[lbo-talk] David Broder explains what's wrong with the Iowa caucus

Seth Ackerman sethackerman1 at verizon.net
Thu Jan 3 11:34:39 PST 2008


http://www.washingtonpost.com/wp-dyn/content/article/2008/01/02/AR2008010202489_pf.html

Wait for New Hampshire By David S. Broder Thursday, January 3, 2008; A19

... the main impulse is a broader populist tradition that tugs the Democratic Party of Iowa to the left. That tradition may go back to the days of Henry Wallace, the Iowa-born vice president under FDR. But it has been embodied in recent decades by Tom Harkin, the longtime Democratic senator who ran for president himself in 1992 and quickly fell behind the more moderate Bill Clinton and Paul Tsongas.

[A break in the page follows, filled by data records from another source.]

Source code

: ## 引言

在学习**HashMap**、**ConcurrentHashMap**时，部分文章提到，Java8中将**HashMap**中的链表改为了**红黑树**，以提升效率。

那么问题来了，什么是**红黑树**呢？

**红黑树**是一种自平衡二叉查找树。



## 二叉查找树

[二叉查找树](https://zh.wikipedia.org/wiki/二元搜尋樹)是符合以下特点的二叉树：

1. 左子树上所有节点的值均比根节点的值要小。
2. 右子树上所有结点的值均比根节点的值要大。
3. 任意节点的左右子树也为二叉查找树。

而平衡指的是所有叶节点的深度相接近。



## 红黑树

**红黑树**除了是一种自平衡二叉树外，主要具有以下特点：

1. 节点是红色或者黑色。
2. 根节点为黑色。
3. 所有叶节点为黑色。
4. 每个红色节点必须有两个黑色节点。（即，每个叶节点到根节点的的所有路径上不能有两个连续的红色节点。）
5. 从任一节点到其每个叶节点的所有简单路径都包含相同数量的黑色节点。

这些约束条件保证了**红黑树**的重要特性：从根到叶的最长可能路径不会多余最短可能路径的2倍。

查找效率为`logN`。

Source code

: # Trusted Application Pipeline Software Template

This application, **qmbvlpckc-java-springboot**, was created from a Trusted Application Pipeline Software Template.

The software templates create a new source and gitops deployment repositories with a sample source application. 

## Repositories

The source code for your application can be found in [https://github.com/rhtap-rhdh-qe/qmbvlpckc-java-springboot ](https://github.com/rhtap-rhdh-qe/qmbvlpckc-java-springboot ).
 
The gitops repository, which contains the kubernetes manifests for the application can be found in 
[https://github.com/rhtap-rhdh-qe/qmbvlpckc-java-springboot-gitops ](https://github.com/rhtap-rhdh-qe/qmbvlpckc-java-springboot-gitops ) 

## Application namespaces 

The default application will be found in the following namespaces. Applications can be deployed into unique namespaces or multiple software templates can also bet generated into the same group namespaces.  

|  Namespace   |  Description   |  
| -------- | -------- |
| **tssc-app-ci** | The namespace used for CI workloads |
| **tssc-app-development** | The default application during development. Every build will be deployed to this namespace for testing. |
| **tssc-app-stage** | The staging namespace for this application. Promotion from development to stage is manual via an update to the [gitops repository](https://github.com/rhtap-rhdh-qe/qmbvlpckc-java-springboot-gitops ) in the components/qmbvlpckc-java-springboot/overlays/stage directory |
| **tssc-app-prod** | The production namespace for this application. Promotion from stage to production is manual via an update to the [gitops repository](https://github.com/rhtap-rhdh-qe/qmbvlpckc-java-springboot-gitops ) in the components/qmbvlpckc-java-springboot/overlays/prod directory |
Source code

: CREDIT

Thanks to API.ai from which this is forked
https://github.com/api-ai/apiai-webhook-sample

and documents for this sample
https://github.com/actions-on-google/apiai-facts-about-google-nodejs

Harkin has accustomed Iowa Democrats to a red-meat diet of anti-corporate rhetoric, a tradition he shared with the late Paul Wellstone of Minnesota. That theme was echoed this year and in 2004 by John Edwards and was imitated -- with varying degrees of conviction -- by Hillary Clinton and Barack Obama in the closing stages of the Iowa race.

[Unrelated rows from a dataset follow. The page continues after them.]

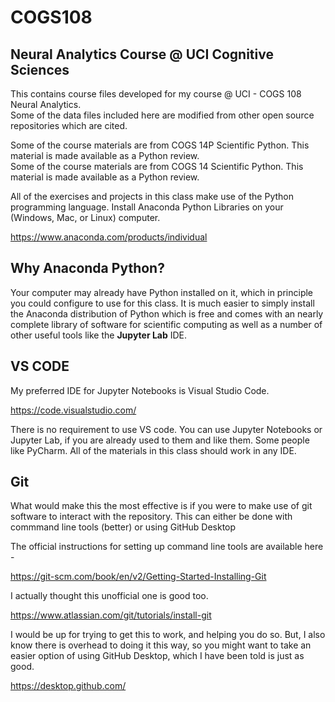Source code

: # COGS108
## Neural Analytics Course @ UCI Cognitive Sciences

This contains course files developed for my course @ UCI - COGS 108 Neural Analytics.  
Some of the data files included here are modified from other open source repositories which are cited.  

Some of the course materials are from COGS 14P Scientific Python.  This material is made available as a Python review.  
Some of the course materials are from COGS 14 Scientific Python.  This material is made available as a Python review.  

All of the exercises and projects in this class make use of the Python programming language.  Install Anaconda Python Libraries on your (Windows, Mac, or Linux) computer.

https://www.anaconda.com/products/individual

## Why Anaconda Python?

Your computer may already have Python installed on it, which in principle you could configure to use for this class.  It is much easier to simply install the Anaconda distribution of Python which is free and comes with an nearly complete library of software for scientific computing as well as a number of other useful tools like the **Jupyter Lab** IDE.

## VS CODE

My preferred IDE for Jupyter Notebooks is Visual Studio Code.  

https://code.visualstudio.com/

There is no requirement to use VS code.  You can use Jupyter Notebooks or Jupyter Lab, if you are already used to them and like them. Some people like PyCharm.  All of the materials in this class should work in any IDE.  

## Git

What would make this the most effective is if you were to make use of git software to interact with the repository.  This can either be done with commmand line tools (better) or using GitHub Desktop

The official instructions for setting up command line tools are available here - 

https://git-scm.com/book/en/v2/Getting-Started-Installing-Git

I actually thought this unofficial one is good too. 

https://www.atlassian.com/git/tutorials/install-git

I would be up for trying to get this to work, and helping you do so. But, I also know there is overhead to doing it this way, so you might want to take an easier option of using GitHub Desktop, which I have been told is just as good. 

https://desktop.github.com/
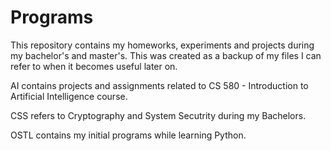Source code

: # Programs

This repository contains my homeworks, experiments and projects during my bachelor's and master's. This was created as a backup of my files I can refer to when it becomes useful later on.

AI contains projects and assignments related to CS 580 - Introduction to Artificial Intelligence course.

CSS refers to Cryptography and System Secutrity during my Bachelors.

OSTL contains my initial programs while learning Python.
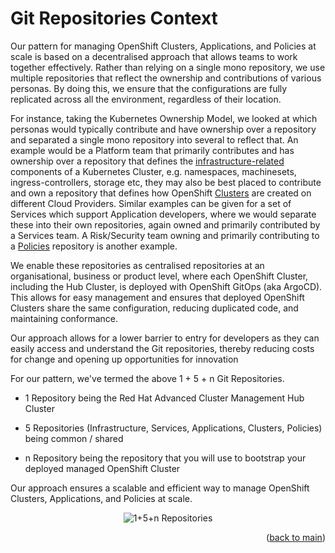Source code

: # Git Repositories Context

Our pattern for managing OpenShift Clusters, Applications, and Policies at scale is based on a decentralised approach that allows teams to work together effectively. Rather than relying on a single mono repository, we use multiple repositories that reflect the ownership and contributions of various personas. By doing this, we ensure that the configurations are fully replicated across all the environment, regardless of their location.


For instance, taking the Kubernetes Ownership Model, we looked at which personas would typically contribute and have ownership over a repository and separated a single mono repository into several to reflect that. An example would be a Platform team that primarily contributes and has ownership over a repository that defines the [infrastructure-related](https://github.com/one-touch-provisioning/otp-gitops-infra) components of a Kubernetes Cluster, e.g. namespaces, machinesets, ingress-controllers, storage etc, they may also be best placed to contribute and own a repository that defines how OpenShift [Clusters](https://github.com/one-touch-provisioning/otp-gitops-clusters) are created on different Cloud Providers. Similar examples can be given for a set of Services which support Application developers, where we would separate these into their own repositories, again owned and primarily contributed by a Services team. A Risk/Security team owning and primarily contributing to a [Policies](https://github.com/one-touch-provisioning/otp-gitops-policies) repository is another example.

We enable these repositories as centralised repositories at an organisational, business or product level, where each OpenShift Cluster, including the Hub Cluster, is deployed with OpenShift GitOps (aka ArgoCD). This allows for easy management and ensures that deployed OpenShift Clusters share the same configuration, reducing duplicated code, and maintaining conformance.

Our approach allows for a lower barrier to entry for developers as they can easily access and understand the Git repositories, thereby reducing costs for change and opening up opportunities for innovation

  For our pattern, we've termed the above 1 + 5 + n Git Repositories.

  * 1 Repository being the Red Hat Advanced Cluster Management Hub Cluster

  * 5 Repositories (Infrastructure, Services, Applications, Clusters, Policies) being common / shared

  * n Repository being the repository that you will use to bootstrap your deployed managed OpenShift Cluster

Our approach ensures a scalable and efficient way to manage OpenShift Clusters, Applications, and Policies at scale.

  <div align="center">
    <img src="images/15n-repos.gif" alt="1+5+n Repositories">
  </div>
 
<p align="right">(<a href="https://github.com/one-touch-provisioning/otp-gitops/">back to main</a>)</p>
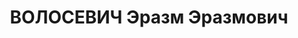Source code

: ---
title: ВОЛОСЕВИЧ Эразм Эразмович
description: '1889 р., с. Військове Солонянського повіту Катеринославської губ., українець,
  з селян, позапартійний, освіта вища, директор Дніпропетровської СШ № 23.

  15.01.1938 р.звинувачений в участі в а/рад. організації, розстріляний 16.01.1938
  р.

  Реабілітований 15.05.1958 р.'
---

It has been an Iowa pattern to tilt the Democratic race leftward and the Republican race to the right. And often it has been New Hampshire, where the primary turnout approximates the pattern of the overall electorate, that restores the balance and corrects for the distorting effects of the Iowa dynamic.

The key to New Hampshire is usually found among independent voters, who can take part in either party's primary, depending on the choice each individual makes on primary day.

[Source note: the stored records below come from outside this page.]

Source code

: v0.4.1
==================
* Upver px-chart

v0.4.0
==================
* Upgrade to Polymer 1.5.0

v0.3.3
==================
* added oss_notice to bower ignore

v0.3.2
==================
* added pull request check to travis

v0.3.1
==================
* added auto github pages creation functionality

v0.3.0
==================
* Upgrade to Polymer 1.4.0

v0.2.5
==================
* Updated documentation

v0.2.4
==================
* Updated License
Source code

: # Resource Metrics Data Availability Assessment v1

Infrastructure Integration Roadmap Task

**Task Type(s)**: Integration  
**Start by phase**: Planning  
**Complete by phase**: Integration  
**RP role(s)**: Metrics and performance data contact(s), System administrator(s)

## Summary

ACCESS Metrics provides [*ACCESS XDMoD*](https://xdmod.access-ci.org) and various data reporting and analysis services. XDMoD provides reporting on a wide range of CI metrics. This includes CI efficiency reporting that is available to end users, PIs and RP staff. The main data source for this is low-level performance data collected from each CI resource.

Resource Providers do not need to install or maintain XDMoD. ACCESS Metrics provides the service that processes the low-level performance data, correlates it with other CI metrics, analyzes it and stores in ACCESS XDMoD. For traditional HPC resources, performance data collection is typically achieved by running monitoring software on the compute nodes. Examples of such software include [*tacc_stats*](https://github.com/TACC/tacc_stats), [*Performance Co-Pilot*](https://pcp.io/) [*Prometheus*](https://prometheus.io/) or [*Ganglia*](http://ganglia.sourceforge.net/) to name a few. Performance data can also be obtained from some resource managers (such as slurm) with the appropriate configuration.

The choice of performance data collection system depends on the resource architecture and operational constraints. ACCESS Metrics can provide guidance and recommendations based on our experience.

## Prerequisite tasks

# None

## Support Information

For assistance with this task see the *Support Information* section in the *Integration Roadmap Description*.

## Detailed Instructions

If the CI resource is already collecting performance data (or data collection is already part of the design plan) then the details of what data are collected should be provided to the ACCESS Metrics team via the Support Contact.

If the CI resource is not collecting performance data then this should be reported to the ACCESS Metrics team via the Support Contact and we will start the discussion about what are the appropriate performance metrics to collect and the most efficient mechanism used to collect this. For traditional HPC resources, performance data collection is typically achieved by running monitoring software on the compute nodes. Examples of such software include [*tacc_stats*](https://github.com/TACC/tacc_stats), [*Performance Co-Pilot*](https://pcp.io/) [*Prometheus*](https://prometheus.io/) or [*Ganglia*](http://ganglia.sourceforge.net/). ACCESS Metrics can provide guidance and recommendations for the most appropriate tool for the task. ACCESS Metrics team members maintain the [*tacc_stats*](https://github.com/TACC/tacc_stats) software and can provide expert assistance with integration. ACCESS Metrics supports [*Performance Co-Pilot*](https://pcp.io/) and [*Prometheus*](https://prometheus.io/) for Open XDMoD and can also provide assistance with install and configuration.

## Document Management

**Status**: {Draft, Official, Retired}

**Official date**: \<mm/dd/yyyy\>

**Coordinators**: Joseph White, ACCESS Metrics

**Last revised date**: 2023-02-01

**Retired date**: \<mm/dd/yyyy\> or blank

That fact by itself pulls the candidates away from the ideological edges and back to the center, and it is abetted by two other forces. Organized labor is a much weaker political element inside the New Hampshire Democratic Party than it is in Iowa's. And among Republicans, the state is much more secular than Iowa, with a significantly smaller percentage of people who describe themselves as born-again Christians.

The Democratic Party of New Hampshire is a balanced blend of college-trained, high-tech people and educators, with a leavening of retirees and a significant ethnic, urban contingent in Manchester and Nashua, as well. The Republican Party here is a small-business and professional class, with some blue-collar elements and a spillover of former Massachusetts residents living along the southern border.

In New Hampshire, nearly half as many people voted in the 2004 primary as in the November general election -- a far better cross-section of the state. What was even more remarkable was that the number of votes cast in the Democratic presidential primary -- 221,309 -- was two-thirds of the votes John Kerry received when he carried the state in November.

New Hampshire is a more reliable, less distorted lens through which to view the presidential landscape than Iowa.